> [DESCRIPTION OF THE TASK]: Provide the number of lines of the records that include "reccurent", with no other content.

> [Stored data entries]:
◆ ◆ ◆ ◆ ◆
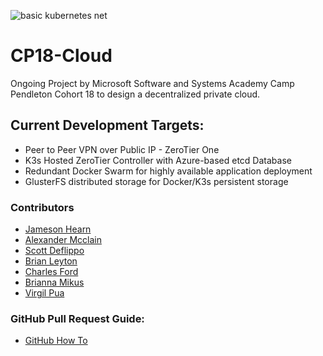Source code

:![basic kubernetes net](https://user-images.githubusercontent.com/8126042/113800342-a0044180-970b-11eb-9719-c54fed7b0e34.png)
# CP18-Cloud
Ongoing Project by Microsoft Software and Systems Academy Camp Pendleton Cohort 18 to design a decentralized private cloud.

## Current Development Targets:
- Peer to Peer VPN over Public IP - ZeroTier One
- K3s Hosted ZeroTier Controller with Azure-based etcd Database
- Redundant Docker Swarm for highly available application deployment
- GlusterFS distributed storage for Docker/K3s persistent storage


### Contributors

- [Jameson Hearn](https://www.linkedin.com/in/jameson-hearn/ "Jameson Hearn")
- [Alexander Mcclain](https://www.linkedin.com/in/alexander-mcclain/ "Alexander Mcclain")
- [Scott Deflippo](https://www.linkedin.com/in/scott-defillippo/ "Scott Deflippo")
- [Brian Leyton](https://www.linkedin.com/in/brian-leyton/ "Brian Leyton")
- [Charles Ford](https://www.linkedin.com/in/charlesford1/ "Charles Ford")
- [Brianna Mikus](https://www.linkedin.com/in/brianna-mikus/ "Brianna Mikus")
- [Virgil Pua](https://www.linkedin.com/in/virgil-pua/ "Virgil Pua")

### GitHub Pull Request Guide:
- [GitHub How To](https://opensource.com/article/19/7/create-pull-request-github)
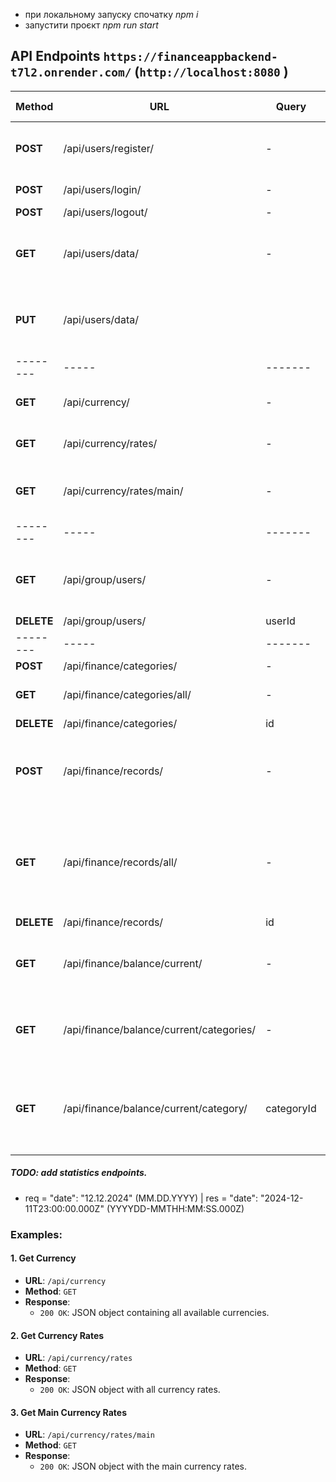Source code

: - при локальному запуску спочатку *npm i*
- запустити проєкт *npm run start*



## API Endpoints `https://financeappbackend-t7l2.onrender.com/`  (`http://localhost:8080` )

| Method | URL | Query | Body | Response | bearer token |
|--------|-----|--------|------|----------|--------------|
| **POST** | /api/users/register/ | - | {name, email, password, currency, referalCode*} | {token} | no |
| **POST** | /api/users/login/ | - |  {email, password} | {token} | no |
| **POST** | /api/users/logout/ | - |  - | {message} | yes |
| **GET** | /api/users/data/ | - |  - | {user : {name, email, currency, referalCode, role}} | yes |
| **PUT** | /api/users/data/ |  |  {name, currency, role} | {user : {name, email, currency, referalCode, role}} | yes |
|--------|-----|-------|------|----------|------|
| **GET** | /api/currency/ | - | - | JSON object with currency data | no |
| **GET** | /api/currency/rates/ | - | - | JSON object with currency rates | no |
| **GET** | /api/currency/rates/main/ | - | - | JSON object with main currency rates | no |
|--------|-----|-------|------|----------|------|
| **GET** | /api/group/users/ | - | - | {referalCode, currency, users: [ {_id, name, email, role}]} | yes |
| **DELETE** | /api/group/users/ | userId | - | - | yes |
|--------|-----|-------|------|----------|------|
| **POST** | /api/finance/categories/ | - | {title} | {message} | yes |
| **GET** | /api/finance/categories/all/ | - | - | {categories: [{_id, title, balanceId}]} | yes |
| **DELETE** | /api/finance/categories/ | id | - | - | yes |
| **POST** | /api/finance/records/ | - | {type, title, value, method, date, categoryId, reccurent, repeating*} | {message} | yes |
| **GET** | /api/finance/records/all/ | - | - | {records: [ {id, balanceId, type, title, value, method, category, reccurent, repeating} ]} | yes |
| **DELETE** | /api/finance/records/ | id | - | - | yes |
| **GET** | /api/finance/balance/current/ | - | - | {currency, currentMonth, incomeTotal, expenseTotal, total} | yes |
| **GET** | /api/finance/balance/current/categories/ | - | - | {currency, currentMonth, categories: [title, total, categoryId]} | yes |
| **GET** | /api/finance/balance/current/category/ | categoryId | - | {category: {title, total, currency, records: [{_id, type, title, value, date}]}} | yes |

##### TODO: add statistics endpoints.


- req = "date": "12.12.2024" (MM.DD.YYYY) | res = "date": "2024-12-11T23:00:00.000Z" (YYYYDD-MMTHH:MM:SS.000Z)

### Examples:
#### 1. Get Currency
- **URL**: `/api/currency`
- **Method**: `GET`
- **Response**:
  - `200 OK`: JSON object containing all available currencies.

#### 2. Get Currency Rates
- **URL**: `/api/currency/rates`
- **Method**: `GET`
- **Response**:
  - `200 OK`: JSON object with all currency rates.

#### 3. Get Main Currency Rates
- **URL**: `/api/currency/rates/main`
- **Method**: `GET`
- **Response**:
  - `200 OK`: JSON object with the main currency rates.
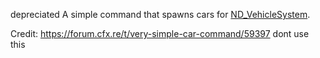 depreciated
A simple command that spawns cars for [ND_VehicleSystem](https://github.com/ND-Framework/ND_VehicleSystem).

Credit: https://forum.cfx.re/t/very-simple-car-command/59397
dont use this 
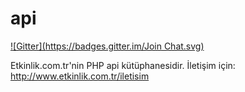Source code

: api
===
[![Gitter](https://badges.gitter.im/Join Chat.svg)](https://gitter.im/etkinlik/api?utm_source=badge&utm_medium=badge&utm_campaign=pr-badge&utm_content=badge)

Etkinlik.com.tr'nin PHP api kütüphanesidir. İletişim için: http://www.etkinlik.com.tr/iletisim 
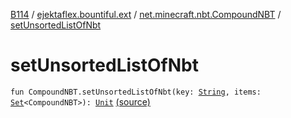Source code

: [B114](../../index.md) / [ejektaflex.bountiful.ext](../index.md) / [net.minecraft.nbt.CompoundNBT](index.md) / [setUnsortedListOfNbt](./set-unsorted-list-of-nbt.md)

# setUnsortedListOfNbt

`fun CompoundNBT.setUnsortedListOfNbt(key: `[`String`](https://kotlinlang.org/api/latest/jvm/stdlib/kotlin/-string/index.html)`, items: `[`Set`](https://kotlinlang.org/api/latest/jvm/stdlib/kotlin.collections/-set/index.html)`<CompoundNBT>): `[`Unit`](https://kotlinlang.org/api/latest/jvm/stdlib/kotlin/-unit/index.html) [(source)](https://github.com/ejektaflex/Bountiful/tree/develop/src/main/kotlin/ejektaflex/bountiful/ext/ExtNBT.kt#L24)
◆ ◆ ◆ ◆ ◆
> [YOUR SOLUTION]: 2